Furthermore, the FDD references preferred equity investments in entities such as EDG Alpharetta EH, LLC, Six Senses New York, and ASR JV One, LLC (Aetna Springs), with combined net book values of $34.3 million and $12.1 million at December 31, 2024 and 2023, respectively. This shows that Atwell Suites has equity investments that are recorded and valued in their financial statements. The inclusion of these values suggests that the financial statements provide some level of detail regarding member's equity, though the specific format and presentation are not detailed in this excerpt.
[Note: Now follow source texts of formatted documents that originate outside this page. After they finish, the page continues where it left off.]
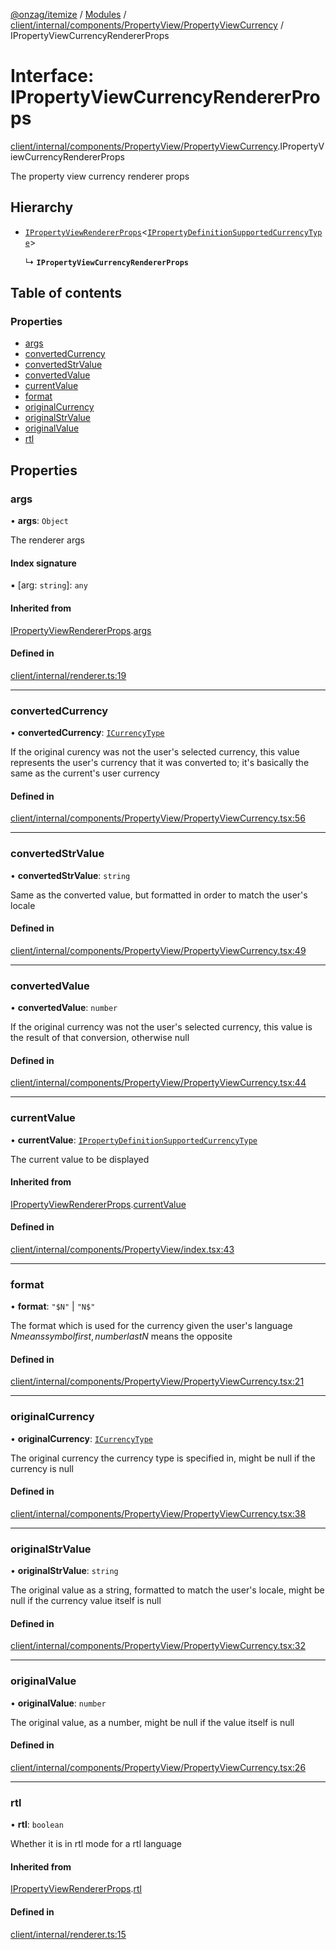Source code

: [@onzag/itemize](../README.md) / [Modules](../modules.md) / [client/internal/components/PropertyView/PropertyViewCurrency](../modules/client_internal_components_PropertyView_PropertyViewCurrency.md) / IPropertyViewCurrencyRendererProps

# Interface: IPropertyViewCurrencyRendererProps

[client/internal/components/PropertyView/PropertyViewCurrency](../modules/client_internal_components_PropertyView_PropertyViewCurrency.md).IPropertyViewCurrencyRendererProps

The property view currency renderer props

## Hierarchy

- [`IPropertyViewRendererProps`](client_internal_components_PropertyView.IPropertyViewRendererProps.md)<[`IPropertyDefinitionSupportedCurrencyType`](base_Root_Module_ItemDefinition_PropertyDefinition_types_currency.IPropertyDefinitionSupportedCurrencyType.md)\>

  ↳ **`IPropertyViewCurrencyRendererProps`**

## Table of contents

### Properties

- [args](client_internal_components_PropertyView_PropertyViewCurrency.IPropertyViewCurrencyRendererProps.md#args)
- [convertedCurrency](client_internal_components_PropertyView_PropertyViewCurrency.IPropertyViewCurrencyRendererProps.md#convertedcurrency)
- [convertedStrValue](client_internal_components_PropertyView_PropertyViewCurrency.IPropertyViewCurrencyRendererProps.md#convertedstrvalue)
- [convertedValue](client_internal_components_PropertyView_PropertyViewCurrency.IPropertyViewCurrencyRendererProps.md#convertedvalue)
- [currentValue](client_internal_components_PropertyView_PropertyViewCurrency.IPropertyViewCurrencyRendererProps.md#currentvalue)
- [format](client_internal_components_PropertyView_PropertyViewCurrency.IPropertyViewCurrencyRendererProps.md#format)
- [originalCurrency](client_internal_components_PropertyView_PropertyViewCurrency.IPropertyViewCurrencyRendererProps.md#originalcurrency)
- [originalStrValue](client_internal_components_PropertyView_PropertyViewCurrency.IPropertyViewCurrencyRendererProps.md#originalstrvalue)
- [originalValue](client_internal_components_PropertyView_PropertyViewCurrency.IPropertyViewCurrencyRendererProps.md#originalvalue)
- [rtl](client_internal_components_PropertyView_PropertyViewCurrency.IPropertyViewCurrencyRendererProps.md#rtl)

## Properties

### args

• **args**: `Object`

The renderer args

#### Index signature

▪ [arg: `string`]: `any`

#### Inherited from

[IPropertyViewRendererProps](client_internal_components_PropertyView.IPropertyViewRendererProps.md).[args](client_internal_components_PropertyView.IPropertyViewRendererProps.md#args)

#### Defined in

[client/internal/renderer.ts:19](https://github.com/onzag/itemize/blob/5c2808d3/client/internal/renderer.ts#L19)

___

### convertedCurrency

• **convertedCurrency**: [`ICurrencyType`](imported_resources.ICurrencyType.md)

If the original curency was not the user's selected
currency, this value represents the user's currency
that it was converted to; it's basically the same as
the current's user currency

#### Defined in

[client/internal/components/PropertyView/PropertyViewCurrency.tsx:56](https://github.com/onzag/itemize/blob/5c2808d3/client/internal/components/PropertyView/PropertyViewCurrency.tsx#L56)

___

### convertedStrValue

• **convertedStrValue**: `string`

Same as the converted value, but formatted in order
to match the user's locale

#### Defined in

[client/internal/components/PropertyView/PropertyViewCurrency.tsx:49](https://github.com/onzag/itemize/blob/5c2808d3/client/internal/components/PropertyView/PropertyViewCurrency.tsx#L49)

___

### convertedValue

• **convertedValue**: `number`

If the original currency was not the user's selected
currency, this value is the result of that conversion,
otherwise null

#### Defined in

[client/internal/components/PropertyView/PropertyViewCurrency.tsx:44](https://github.com/onzag/itemize/blob/5c2808d3/client/internal/components/PropertyView/PropertyViewCurrency.tsx#L44)

___

### currentValue

• **currentValue**: [`IPropertyDefinitionSupportedCurrencyType`](base_Root_Module_ItemDefinition_PropertyDefinition_types_currency.IPropertyDefinitionSupportedCurrencyType.md)

The current value to be displayed

#### Inherited from

[IPropertyViewRendererProps](client_internal_components_PropertyView.IPropertyViewRendererProps.md).[currentValue](client_internal_components_PropertyView.IPropertyViewRendererProps.md#currentvalue)

#### Defined in

[client/internal/components/PropertyView/index.tsx:43](https://github.com/onzag/itemize/blob/5c2808d3/client/internal/components/PropertyView/index.tsx#L43)

___

### format

• **format**: ``"$N"`` \| ``"N$"``

The format which is used for the currency given the user's language
$N means symbol first, number last N$ means the opposite

#### Defined in

[client/internal/components/PropertyView/PropertyViewCurrency.tsx:21](https://github.com/onzag/itemize/blob/5c2808d3/client/internal/components/PropertyView/PropertyViewCurrency.tsx#L21)

___

### originalCurrency

• **originalCurrency**: [`ICurrencyType`](imported_resources.ICurrencyType.md)

The original currency the currency type is
specified in, might be null if the currency
is null

#### Defined in

[client/internal/components/PropertyView/PropertyViewCurrency.tsx:38](https://github.com/onzag/itemize/blob/5c2808d3/client/internal/components/PropertyView/PropertyViewCurrency.tsx#L38)

___

### originalStrValue

• **originalStrValue**: `string`

The original value as a string, formatted
to match the user's locale, might be null
if the currency value itself is null

#### Defined in

[client/internal/components/PropertyView/PropertyViewCurrency.tsx:32](https://github.com/onzag/itemize/blob/5c2808d3/client/internal/components/PropertyView/PropertyViewCurrency.tsx#L32)

___

### originalValue

• **originalValue**: `number`

The original value, as a number, might be null
if the value itself is null

#### Defined in

[client/internal/components/PropertyView/PropertyViewCurrency.tsx:26](https://github.com/onzag/itemize/blob/5c2808d3/client/internal/components/PropertyView/PropertyViewCurrency.tsx#L26)

___

### rtl

• **rtl**: `boolean`

Whether it is in rtl mode for a rtl language

#### Inherited from

[IPropertyViewRendererProps](client_internal_components_PropertyView.IPropertyViewRendererProps.md).[rtl](client_internal_components_PropertyView.IPropertyViewRendererProps.md#rtl)

#### Defined in

[client/internal/renderer.ts:15](https://github.com/onzag/itemize/blob/5c2808d3/client/internal/renderer.ts#L15)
Additionally, the notes to the consolidated financial statements discuss investments in unconsolidated entities, such as Aetna Springs and Six Senses New York, detailing the amounts invested and the terms of these investments. For instance, in 2023, Atwell Suites invested $9.5 million in Aetna Springs as preferred equity earning 5% per annum. Similarly, the company invested $25 million in preference shares for the Six Senses hotel in New York City. These disclosures further support the presence of equity-related information within the financial statements, although a dedicated "statement of member's equity" is not explicitly confirmed.

Disclaimer: This information is extracted from the 2025 Franchise Disclosure Document and is provided for research purposes only. It does not constitute legal or financial advice. Consult with a franchise attorney before making any investment decisions.